RECORD SET |

= = = = =

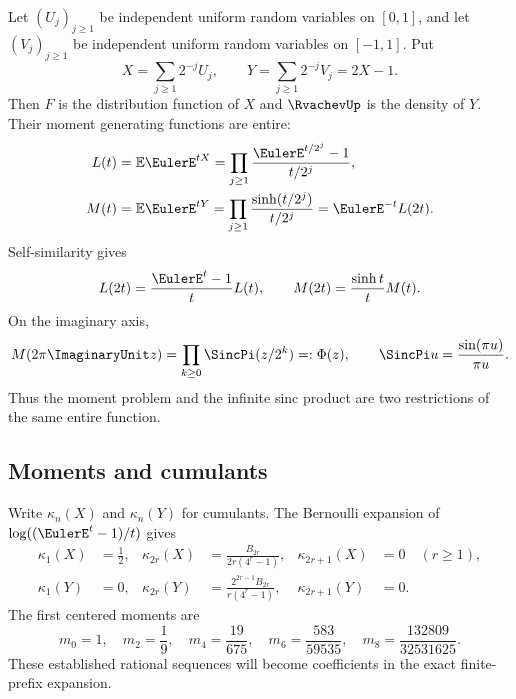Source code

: \documentclass[11pt,oneside]{article}
\numberwithin{equation}{section}
\theoremstyle{definition}
\theoremstyle{remark}
\begin{document}
Let $(U_j)_{j\ge1}$ be independent uniform random variables on $[0,1]$, and let
$(V_j)_{j\ge1}$ be independent uniform random variables on $[-1,1]$.  Put
\begin{equation}
 X=\sum_{j\ge1}2^{-j}U_j,
 \qquad
 Y=\sum_{j\ge1}2^{-j}V_j=2X-1.
 \label{p2:eq:XY-series}
\end{equation}
Then $F$ is the distribution function of $X$ and $\RvachevUp$ is the density of $Y$.  Their moment
generating functions are entire:
\begin{align}
 L(t)&=\mathbb E\EulerE^{tX}
 =\prod_{j\ge1}\frac{\EulerE^{t/2^j}-1}{t/2^j},
 \label{p2:eq:L-def}\\
 M(t)&=\mathbb E\EulerE^{tY}
 =\prod_{j\ge1}\frac{\sinh(t/2^j)}{t/2^j}
 =\EulerE^{-t}L(2t).
 \label{p2:eq:M-def}
\end{align}
Self-similarity gives
\begin{equation}
 L(2t)=\frac{\EulerE^t-1}{t}L(t),
 \qquad
 M(2t)=\frac{\sinh t}{t}M(t).
 \label{p2:eq:mgf-refinement}
\end{equation}
On the imaginary axis,
\begin{equation}
 M(2\pi\ImaginaryUnit z)=\prod_{k\ge0}\SincPi(z/2^k)=:\Phi(z),
 \qquad \SincPi u=\frac{\sin(\pi u)}{\pi u}.
 \label{p2:eq:M-Phi}
\end{equation}
Thus the moment problem and the infinite sinc product are two restrictions of the same entire
function.

\subsection{Moments and cumulants}

Write $\kappa_n(X)$ and $\kappa_n(Y)$ for cumulants.  The Bernoulli expansion of
$\log((\EulerE^t-1)/t)$ gives
\begin{align}
 \kappa_1(X)&=\frac12,
 &\kappa_{2r}(X)&=\frac{B_{2r}}{2r(4^r-1)},
 &\kappa_{2r+1}(X)&=0\quad(r\ge1),
 \label{p2:eq:X-cumulants}\\
 \kappa_1(Y)&=0,
 &\kappa_{2r}(Y)&=\frac{2^{2r-1}B_{2r}}{r(4^r-1)},
 &\kappa_{2r+1}(Y)&=0.
 \label{p2:eq:Y-cumulants}
\end{align}
The first centered moments are
\begin{equation}
 m_0=1,
 \quad m_2=\frac19,
 \quad m_4=\frac{19}{675},
 \quad m_6=\frac{583}{59535},
 \quad m_8=\frac{132809}{32531625}.
 \label{p2:eq:Y-moments}
\end{equation}
These established rational sequences will become coefficients in the exact finite-prefix expansion.
\end{document}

= = = = =

TASK DESCRIPTION | Lines of the material in which the word "independent" occurs are to be copied out.

EXPECTED ANSWER |
Let $(U_j)_{j\ge1}$ be independent uniform random variables on $[0,1]$, and let
$(V_j)_{j\ge1}$ be independent uniform random variables on $[-1,1]$.  Put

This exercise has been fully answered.